3. Repeated authors said that the migratory thrombophlebitis, migratory thrombophlebitis is more common in the calf and superficial phlebitis, occurs in the thigh and upper limbs, the performance of the attack and Generally, there is no significant difference in thrombotic superficial phlebitis. Because the lesions involve small and medium-sized superficial veins, although there are thrombosis and clogging in the lumen, it does not cause venous blood disorder. The whole limb swelling is rare. Clinical The performance is often in a region near the limbs or the superficial veins of the trunk. Suddenly, most of them are scattered in red nodules. They are painful and tender and stick to the skin with inflammation around them. The lesions are linear and generally short. Occasionally, the vein segment of the lesion can be as long as 30cm. The diseased vein touches a hard cord and can appear in batches. Therefore, some lesions just appear and other parts have subsided. The disease is characterized by: nodules are very Quickly subsided, most of them only lasted for 7-18 days, the cord gradually became inconspicuous, eventually disappeared, leaving local brown pigmentation, no nodules, no necrosis, and no swelling of the affected limb. The body may have low fever, increased white blood cells, and accelerated erythrocyte sedimentation rate. After each nodule subsides for several weeks or years, the superficial veins in other parts of the body can react in the same way. Repeated recurrences, long-term illness, residual pigmentation And the cord can be covered with the whole body.
Examine
Examination of thrombosis of superficial phlebitis
(1) The physical activity of the affected limb is limited. The lesion is locally swollen with ridges or granular nodular veins. The redness is hot, tender and touches the texture. The columnar, columnar, nodular veins In the swollen area, after the temperament period, the swelling gradually subsided, and the part was dark red pigmentation, and the strips, granules, and nodular venous bulges were more obvious, and the texture was harder. For example, the varicose veins showed a dark brown mass-like bulge area. If the catheter is caused, the pus can be taken out when the tube is pulled.

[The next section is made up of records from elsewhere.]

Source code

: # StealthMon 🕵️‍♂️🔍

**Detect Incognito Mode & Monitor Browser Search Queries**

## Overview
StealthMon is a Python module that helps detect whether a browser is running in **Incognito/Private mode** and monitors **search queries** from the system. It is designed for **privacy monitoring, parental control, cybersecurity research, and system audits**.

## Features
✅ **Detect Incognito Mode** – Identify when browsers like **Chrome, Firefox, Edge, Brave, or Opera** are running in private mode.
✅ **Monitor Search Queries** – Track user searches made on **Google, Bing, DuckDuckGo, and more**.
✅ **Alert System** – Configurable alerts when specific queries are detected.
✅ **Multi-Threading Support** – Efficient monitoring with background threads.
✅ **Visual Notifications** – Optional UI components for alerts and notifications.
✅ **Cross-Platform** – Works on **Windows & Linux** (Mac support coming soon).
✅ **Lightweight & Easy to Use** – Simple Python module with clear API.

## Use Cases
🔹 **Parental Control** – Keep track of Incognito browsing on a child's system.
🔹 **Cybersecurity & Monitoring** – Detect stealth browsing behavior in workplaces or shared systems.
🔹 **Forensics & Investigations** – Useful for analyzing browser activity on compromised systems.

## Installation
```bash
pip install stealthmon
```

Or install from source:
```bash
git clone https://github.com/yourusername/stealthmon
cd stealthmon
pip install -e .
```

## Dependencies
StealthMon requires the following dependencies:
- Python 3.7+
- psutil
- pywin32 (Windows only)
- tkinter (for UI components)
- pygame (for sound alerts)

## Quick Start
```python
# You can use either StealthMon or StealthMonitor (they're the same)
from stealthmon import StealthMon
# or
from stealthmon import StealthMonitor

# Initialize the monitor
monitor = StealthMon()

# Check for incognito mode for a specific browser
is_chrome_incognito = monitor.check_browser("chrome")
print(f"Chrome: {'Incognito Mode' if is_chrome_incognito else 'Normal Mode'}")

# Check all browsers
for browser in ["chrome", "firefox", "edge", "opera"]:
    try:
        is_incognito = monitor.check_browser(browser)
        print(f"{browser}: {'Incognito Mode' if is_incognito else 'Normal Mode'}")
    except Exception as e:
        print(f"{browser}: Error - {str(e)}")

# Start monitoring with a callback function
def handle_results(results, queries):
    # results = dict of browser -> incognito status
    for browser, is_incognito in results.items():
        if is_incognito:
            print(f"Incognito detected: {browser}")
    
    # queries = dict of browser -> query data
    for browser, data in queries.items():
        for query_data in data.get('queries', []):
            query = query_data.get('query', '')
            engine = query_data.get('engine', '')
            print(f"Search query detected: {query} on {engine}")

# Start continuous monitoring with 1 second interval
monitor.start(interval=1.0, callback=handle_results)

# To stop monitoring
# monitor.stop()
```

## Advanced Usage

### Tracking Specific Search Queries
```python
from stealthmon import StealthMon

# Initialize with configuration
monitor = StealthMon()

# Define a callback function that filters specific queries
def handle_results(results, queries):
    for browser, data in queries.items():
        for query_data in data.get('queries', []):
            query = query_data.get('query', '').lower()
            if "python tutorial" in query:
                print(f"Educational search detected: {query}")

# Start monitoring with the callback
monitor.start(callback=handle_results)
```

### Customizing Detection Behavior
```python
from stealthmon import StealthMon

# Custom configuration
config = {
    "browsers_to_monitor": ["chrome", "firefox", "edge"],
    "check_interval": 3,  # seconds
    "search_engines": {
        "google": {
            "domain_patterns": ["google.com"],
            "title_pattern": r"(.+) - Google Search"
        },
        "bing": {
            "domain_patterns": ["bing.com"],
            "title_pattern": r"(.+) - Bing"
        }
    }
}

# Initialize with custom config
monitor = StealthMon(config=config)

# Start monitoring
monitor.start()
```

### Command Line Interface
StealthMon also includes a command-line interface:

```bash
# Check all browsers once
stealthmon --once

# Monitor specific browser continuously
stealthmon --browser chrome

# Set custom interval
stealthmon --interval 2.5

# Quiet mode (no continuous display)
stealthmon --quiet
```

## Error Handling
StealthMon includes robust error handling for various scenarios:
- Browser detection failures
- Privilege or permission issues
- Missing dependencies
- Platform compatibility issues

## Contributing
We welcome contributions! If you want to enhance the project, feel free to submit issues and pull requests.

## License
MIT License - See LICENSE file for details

(2) The white blood cell count can reach 20x109/L, and the pathological examination is feasible for patients with suspected diagnosis.
(3) venography can be seen in the deep venous stenosis or blockage of the affected limb.
Diagnosis
Diagnosis and diagnosis of thrombosis superficial phlebitis
Thrombophlebitis is mainly divided into two types: thrombotic superficial phlebitis and thrombotic deep phlebitis. The former is divided into limb thrombotic superficial phlebitis, superficial thrombophlebitis of the chest and abdominal wall vein and shallow thrombotic shallowness. Phlebitis, etc., the latter is divided into calf muscle venous plexus thrombophlebitis and iliac vein and iliac vein thrombophlebitis, clinically diagnosed according to different characteristics.